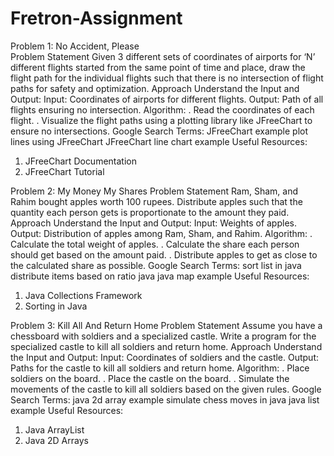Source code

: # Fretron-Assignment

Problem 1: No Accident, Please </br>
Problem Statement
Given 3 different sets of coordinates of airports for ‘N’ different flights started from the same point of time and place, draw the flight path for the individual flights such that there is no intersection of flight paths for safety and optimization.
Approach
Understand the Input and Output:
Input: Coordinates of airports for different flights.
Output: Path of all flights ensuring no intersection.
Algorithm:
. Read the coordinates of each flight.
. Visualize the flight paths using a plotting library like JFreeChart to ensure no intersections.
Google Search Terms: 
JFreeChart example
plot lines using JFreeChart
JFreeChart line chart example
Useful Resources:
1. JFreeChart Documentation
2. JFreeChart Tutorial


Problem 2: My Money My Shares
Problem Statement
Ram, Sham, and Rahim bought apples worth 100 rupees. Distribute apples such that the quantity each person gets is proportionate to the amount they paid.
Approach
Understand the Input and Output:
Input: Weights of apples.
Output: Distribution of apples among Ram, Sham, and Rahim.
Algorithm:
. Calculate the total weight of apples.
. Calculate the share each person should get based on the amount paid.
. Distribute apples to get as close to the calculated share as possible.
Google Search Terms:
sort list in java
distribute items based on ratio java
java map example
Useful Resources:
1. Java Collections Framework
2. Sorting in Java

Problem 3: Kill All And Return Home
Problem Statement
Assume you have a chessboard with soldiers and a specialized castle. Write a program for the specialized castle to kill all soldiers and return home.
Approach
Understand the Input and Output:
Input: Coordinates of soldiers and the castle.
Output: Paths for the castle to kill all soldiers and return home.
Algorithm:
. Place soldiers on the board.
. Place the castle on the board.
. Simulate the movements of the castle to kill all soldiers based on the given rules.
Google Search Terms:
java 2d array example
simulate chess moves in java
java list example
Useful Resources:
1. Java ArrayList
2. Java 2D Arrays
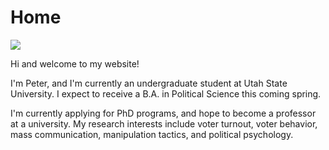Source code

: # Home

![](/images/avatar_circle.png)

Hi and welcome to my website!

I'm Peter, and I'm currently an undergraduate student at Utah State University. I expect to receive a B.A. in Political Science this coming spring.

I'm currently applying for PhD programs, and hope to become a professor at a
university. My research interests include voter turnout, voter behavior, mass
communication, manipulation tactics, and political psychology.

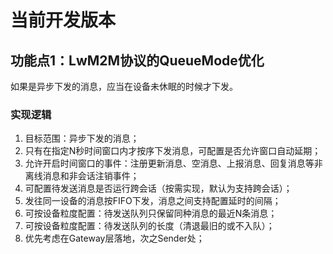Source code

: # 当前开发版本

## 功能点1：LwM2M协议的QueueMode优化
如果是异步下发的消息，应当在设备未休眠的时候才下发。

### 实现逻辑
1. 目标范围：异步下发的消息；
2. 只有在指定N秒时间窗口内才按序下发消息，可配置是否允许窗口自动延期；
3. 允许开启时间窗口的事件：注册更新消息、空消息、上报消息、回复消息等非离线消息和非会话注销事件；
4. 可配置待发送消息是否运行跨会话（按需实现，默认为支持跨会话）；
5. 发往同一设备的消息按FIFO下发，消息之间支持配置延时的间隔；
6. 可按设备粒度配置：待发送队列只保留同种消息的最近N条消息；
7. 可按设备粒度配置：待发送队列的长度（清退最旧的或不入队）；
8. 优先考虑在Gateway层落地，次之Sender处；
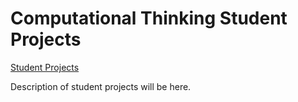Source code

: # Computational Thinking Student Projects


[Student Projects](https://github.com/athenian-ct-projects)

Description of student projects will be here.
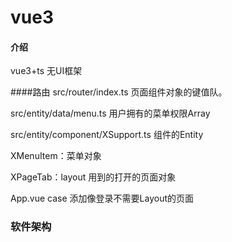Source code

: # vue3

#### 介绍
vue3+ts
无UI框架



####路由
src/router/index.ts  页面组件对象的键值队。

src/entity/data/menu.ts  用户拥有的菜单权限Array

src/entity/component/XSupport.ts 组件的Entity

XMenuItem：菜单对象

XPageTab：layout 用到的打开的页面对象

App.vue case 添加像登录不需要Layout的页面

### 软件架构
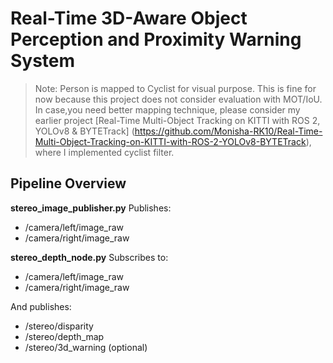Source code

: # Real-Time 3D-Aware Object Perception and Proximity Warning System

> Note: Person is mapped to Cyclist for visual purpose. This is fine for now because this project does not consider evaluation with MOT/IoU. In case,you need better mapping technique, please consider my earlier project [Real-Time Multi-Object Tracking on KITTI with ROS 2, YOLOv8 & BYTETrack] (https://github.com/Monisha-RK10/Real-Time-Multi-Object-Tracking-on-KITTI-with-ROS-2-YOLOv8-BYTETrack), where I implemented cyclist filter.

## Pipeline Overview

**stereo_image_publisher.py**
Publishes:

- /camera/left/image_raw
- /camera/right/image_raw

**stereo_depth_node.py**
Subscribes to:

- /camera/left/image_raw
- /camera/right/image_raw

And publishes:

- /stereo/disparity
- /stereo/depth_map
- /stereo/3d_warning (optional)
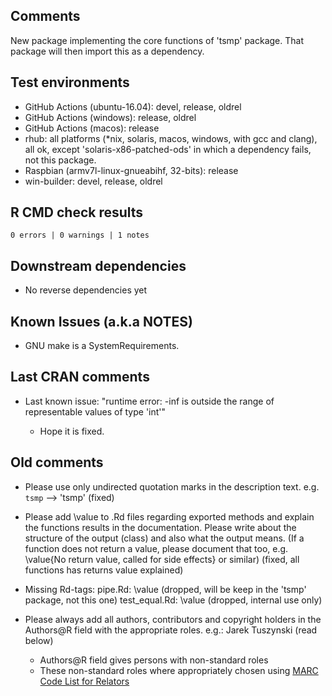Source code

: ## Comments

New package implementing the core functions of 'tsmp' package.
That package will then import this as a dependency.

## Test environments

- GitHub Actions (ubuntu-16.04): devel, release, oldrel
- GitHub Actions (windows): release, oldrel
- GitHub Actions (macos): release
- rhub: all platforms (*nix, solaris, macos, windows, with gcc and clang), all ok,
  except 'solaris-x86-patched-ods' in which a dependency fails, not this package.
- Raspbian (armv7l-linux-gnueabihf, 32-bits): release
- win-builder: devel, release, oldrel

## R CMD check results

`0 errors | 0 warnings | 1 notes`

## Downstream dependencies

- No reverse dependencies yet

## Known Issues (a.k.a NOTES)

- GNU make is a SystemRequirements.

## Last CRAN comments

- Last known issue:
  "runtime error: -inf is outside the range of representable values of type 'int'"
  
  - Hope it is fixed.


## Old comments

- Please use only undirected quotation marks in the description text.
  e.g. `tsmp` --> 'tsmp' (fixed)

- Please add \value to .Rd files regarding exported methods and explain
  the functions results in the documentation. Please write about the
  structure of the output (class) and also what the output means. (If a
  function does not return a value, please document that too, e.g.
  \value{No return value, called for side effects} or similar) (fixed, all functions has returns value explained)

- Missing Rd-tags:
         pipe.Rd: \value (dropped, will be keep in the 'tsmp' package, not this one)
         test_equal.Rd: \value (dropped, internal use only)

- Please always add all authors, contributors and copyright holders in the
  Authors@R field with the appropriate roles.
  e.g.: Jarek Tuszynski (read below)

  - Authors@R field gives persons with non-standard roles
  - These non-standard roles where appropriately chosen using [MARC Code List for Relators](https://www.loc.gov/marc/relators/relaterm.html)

------------------------------

Try it: Make an exact reproduction of the listing above, without any pictures.

Reply:
Source code

: # Fretron-Assignment

Problem 1: No Accident, Please </br>
Problem Statement
Given 3 different sets of coordinates of airports for ‘N’ different flights started from the same point of time and place, draw the flight path for the individual flights such that there is no intersection of flight paths for safety and optimization.
Approach
Understand the Input and Output:
Input: Coordinates of airports for different flights.
Output: Path of all flights ensuring no intersection.
Algorithm:
. Read the coordinates of each flight.
. Visualize the flight paths using a plotting library like JFreeChart to ensure no intersections.
Google Search Terms: 
JFreeChart example
plot lines using JFreeChart
JFreeChart line chart example
Useful Resources:
1. JFreeChart Documentation
2. JFreeChart Tutorial


Problem 2: My Money My Shares
Problem Statement
Ram, Sham, and Rahim bought apples worth 100 rupees. Distribute apples such that the quantity each person gets is proportionate to the amount they paid.
Approach
Understand the Input and Output:
Input: Weights of apples.
Output: Distribution of apples among Ram, Sham, and Rahim.
Algorithm:
. Calculate the total weight of apples.
. Calculate the share each person should get based on the amount paid.
. Distribute apples to get as close to the calculated share as possible.
Google Search Terms:
sort list in java
distribute items based on ratio java
java map example
Useful Resources:
1. Java Collections Framework
2. Sorting in Java

Problem 3: Kill All And Return Home
Problem Statement
Assume you have a chessboard with soldiers and a specialized castle. Write a program for the specialized castle to kill all soldiers and return home.
Approach
Understand the Input and Output:
Input: Coordinates of soldiers and the castle.
Output: Paths for the castle to kill all soldiers and return home.
Algorithm:
. Place soldiers on the board.
. Place the castle on the board.
. Simulate the movements of the castle to kill all soldiers based on the given rules.
Google Search Terms:
java 2d array example
simulate chess moves in java
java list example
Useful Resources:
1. Java ArrayList
2. Java 2D Arrays
Source code

: # Home

![](/images/avatar_circle.png)

Hi and welcome to my website!

I'm Peter, and I'm currently an undergraduate student at Utah State University. I expect to receive a B.A. in Political Science this coming spring.

I'm currently applying for PhD programs, and hope to become a professor at a
university. My research interests include voter turnout, voter behavior, mass
communication, manipulation tactics, and political psychology.

Source code

: # 当前开发版本

## 功能点1：LwM2M协议的QueueMode优化
如果是异步下发的消息，应当在设备未休眠的时候才下发。

### 实现逻辑
1. 目标范围：异步下发的消息；
2. 只有在指定N秒时间窗口内才按序下发消息，可配置是否允许窗口自动延期；
3. 允许开启时间窗口的事件：注册更新消息、空消息、上报消息、回复消息等非离线消息和非会话注销事件；
4. 可配置待发送消息是否运行跨会话（按需实现，默认为支持跨会话）；
5. 发往同一设备的消息按FIFO下发，消息之间支持配置延时的间隔；
6. 可按设备粒度配置：待发送队列只保留同种消息的最近N条消息；
7. 可按设备粒度配置：待发送队列的长度（清退最旧的或不入队）；
8. 优先考虑在Gateway层落地，次之Sender处；
Source code

: # Computational Thinking Student Projects


[Student Projects](https://github.com/athenian-ct-projects)

Description of student projects will be here.
Source code

: # vue3

#### 介绍
vue3+ts
无UI框架



####路由
src/router/index.ts  页面组件对象的键值队。

src/entity/data/menu.ts  用户拥有的菜单权限Array

src/entity/component/XSupport.ts 组件的Entity

XMenuItem：菜单对象

XPageTab：layout 用到的打开的页面对象

App.vue case 添加像登录不需要Layout的页面

### 软件架构
Source code

: # Real-Time 3D-Aware Object Perception and Proximity Warning System

> Note: Person is mapped to Cyclist for visual purpose. This is fine for now because this project does not consider evaluation with MOT/IoU. In case,you need better mapping technique, please consider my earlier project [Real-Time Multi-Object Tracking on KITTI with ROS 2, YOLOv8 & BYTETrack] (https://github.com/Monisha-RK10/Real-Time-Multi-Object-Tracking-on-KITTI-with-ROS-2-YOLOv8-BYTETrack), where I implemented cyclist filter.

## Pipeline Overview

**stereo_image_publisher.py**
Publishes:

- /camera/left/image_raw
- /camera/right/image_raw

**stereo_depth_node.py**
Subscribes to:

- /camera/left/image_raw
- /camera/right/image_raw

And publishes:

- /stereo/disparity
- /stereo/depth_map
- /stereo/3d_warning (optional)
Source code

: ## Comments

New package implementing the core functions of 'tsmp' package.
That package will then import this as a dependency.

## Test environments

- GitHub Actions (ubuntu-16.04): devel, release, oldrel
- GitHub Actions (windows): release, oldrel
- GitHub Actions (macos): release
- rhub: all platforms (*nix, solaris, macos, windows, with gcc and clang), all ok,
  except 'solaris-x86-patched-ods' in which a dependency fails, not this package.
- Raspbian (armv7l-linux-gnueabihf, 32-bits): release
- win-builder: devel, release, oldrel

## R CMD check results

`0 errors | 0 warnings | 1 notes`

## Downstream dependencies

- No reverse dependencies yet

## Known Issues (a.k.a NOTES)

- GNU make is a SystemRequirements.

## Last CRAN comments

- Last known issue:
  "runtime error: -inf is outside the range of representable values of type 'int'"
  
  - Hope it is fixed.


## Old comments

- Please use only undirected quotation marks in the description text.
  e.g. `tsmp` --> 'tsmp' (fixed)

- Please add \value to .Rd files regarding exported methods and explain
  the functions results in the documentation. Please write about the
  structure of the output (class) and also what the output means. (If a
  function does not return a value, please document that too, e.g.
  \value{No return value, called for side effects} or similar) (fixed, all functions has returns value explained)

- Missing Rd-tags:
         pipe.Rd: \value (dropped, will be keep in the 'tsmp' package, not this one)
         test_equal.Rd: \value (dropped, internal use only)

- Please always add all authors, contributors and copyright holders in the
  Authors@R field with the appropriate roles.
  e.g.: Jarek Tuszynski (read below)

  - Authors@R field gives persons with non-standard roles
  - These non-standard roles where appropriately chosen using [MARC Code List for Relators](https://www.loc.gov/marc/relators/relaterm.html)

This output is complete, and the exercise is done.